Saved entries
————————
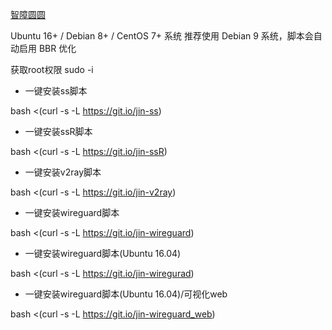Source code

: [智障圆圆](https://github.com/Aiyuanjiang/jinsama)

Ubuntu 16+ / Debian 8+ / CentOS 7+ 系统 推荐使用 Debian 9 系统，脚本会自动启用 BBR 优化

获取root权限
sudo -i

 * 一键安装ss脚本

bash <(curl -s -L https://git.io/jin-ss)

 * 一键安装ssR脚本

bash <(curl -s -L https://git.io/jin-ssR)

 * 一键安装v2ray脚本

bash <(curl -s -L https://git.io/jin-v2ray)

 * 一键安装wireguard脚本

bash <(curl -s -L https://git.io/jin-wireguard)

 * 一键安装wireguard脚本(Ubuntu 16.04)

bash <(curl -s -L https://git.io/jin-wiregurad)

 * 一键安装wireguard脚本(Ubuntu 16.04)/可视化web

bash <(curl -s -L https://git.io/jin-wireguard_web)
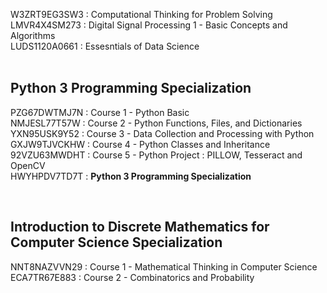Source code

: W3ZRT9EG3SW3 : Computational Thinking for Problem Solving <br />
LMVR4X4SM273 : Digital Signal Processing 1 - Basic Concepts and Algorithms <br />
LUDS1120A0661 : Essesntials of Data Science <br />
<br />

## Python 3 Programming Specialization
PZG67DWTMJ7N : Course 1 - Python Basic <br />
NMJESL77T57W : Course 2 - Python Functions, Files, and Dictionaries <br />
YXN95USK9Y52 : Course 3 - Data Collection and Processing with Python <br />
GXJW9TJVCKHW : Course 4 - Python Classes and Inheritance <br />
92VZU63MWDHT : Course 5 - Python Project : PILLOW, Tesseract and OpenCV <br />
HWYHPDV7TD7T : **Python 3 Programming Specialization** <br />

<br />

##  Introduction to Discrete Mathematics for Computer Science Specialization
NNT8NAZVVN29 : Course 1 - Mathematical Thinking in Computer Science <br />
ECA7TR67E883 : Course 2 - Combinatorics and Probability <br />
————————
■ **PROBLEM DESCRIPTION**: A single figure, please: the number of lines in the data that hold the string "Programming".

■ **RESULT OF THE TASK**: 2